VISÕES ALTERNATIVAS DO SNDH - VOZES DISSONANTES DA CONFERÊNCIA

DEBATENDO O TEXTO BASE DA IX CONFERÊNCIA NACIONAL DE DIREITOS HUMANOS

Hélio Bicudo - Guilherme de Almeida - Paulo de Mesquita Neto

Até o ano de 2003 as Conferências Nacionais de Direitos Humanos foram eventos de grande relevância no cenário político nacional. Reuniam em média 1.500 pessoas: militantes de direitos humanos, acadêmicos, servidores públicos, defensorias, policias, universidades, embaixadas. À Comissão de Direitos Humanos (CDH) da Câmara dos Deputados em parceria com entidades nacionais da sociedade civil cabia a promoção do evento. A CDH patrocinava os gastos de divulgação do evento. Cabia aos participantes, das mais diversas regiões do país, ou as suas entidades custear a viagem e a hospedagem em Brasília. Apesar de não se denominarem explicitamente deliberativas as Conferências Nacionais debateram temas substantivos que acabavam por influenciar a agenda política.

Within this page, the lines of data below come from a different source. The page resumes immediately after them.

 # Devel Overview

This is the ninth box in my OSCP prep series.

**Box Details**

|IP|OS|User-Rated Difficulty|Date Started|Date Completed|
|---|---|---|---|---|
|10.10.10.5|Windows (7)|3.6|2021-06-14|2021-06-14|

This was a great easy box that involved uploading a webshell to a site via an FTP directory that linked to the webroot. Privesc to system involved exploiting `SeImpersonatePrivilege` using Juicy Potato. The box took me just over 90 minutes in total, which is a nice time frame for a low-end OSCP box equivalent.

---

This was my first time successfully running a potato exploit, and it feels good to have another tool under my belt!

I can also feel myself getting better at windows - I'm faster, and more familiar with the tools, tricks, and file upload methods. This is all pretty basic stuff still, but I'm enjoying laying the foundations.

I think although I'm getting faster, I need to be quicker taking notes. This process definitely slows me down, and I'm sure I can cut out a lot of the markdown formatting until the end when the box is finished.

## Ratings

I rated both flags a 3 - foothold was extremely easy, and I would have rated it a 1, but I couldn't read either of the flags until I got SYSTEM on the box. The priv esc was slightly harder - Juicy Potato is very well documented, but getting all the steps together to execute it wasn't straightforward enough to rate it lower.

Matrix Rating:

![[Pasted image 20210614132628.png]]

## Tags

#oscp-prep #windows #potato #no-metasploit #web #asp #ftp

Caso exemplar foi a IV Conferência (1999) intitulada "Sem direitos sociais, não há direitos humanos" a discussão desse tema resultou na 2ª versão do Programa Nacional de Direitos Humanos (PNDH II) que teve por objetivo incluir os direitos econômicos, sociais e culturais que ficaram ausentes do primeiro programa.

As Conferências constituíram-se em um espaço privilegiado de discussão e elaboração de novas linhas de políticas públicas para direitos humanos. A participação da sociedade civil sempre foi ampla aberta a participação de toda e qualquer pessoa. Essencial que seja mantida a periodicidade anual das Conferências e que ela seja preservada como espaço público privilegiado da discussão dos mais relevantes temas de direitos humanos do país. Inoportuna a idéia de reduzir a conferência a um único tema o SNDH, já que será impossível a discussão de temas substantivos e de caráter emergencial como: as violação de direitos humanos cometidas no presídio de Urso Branco (Porto Velho) e a violência policial.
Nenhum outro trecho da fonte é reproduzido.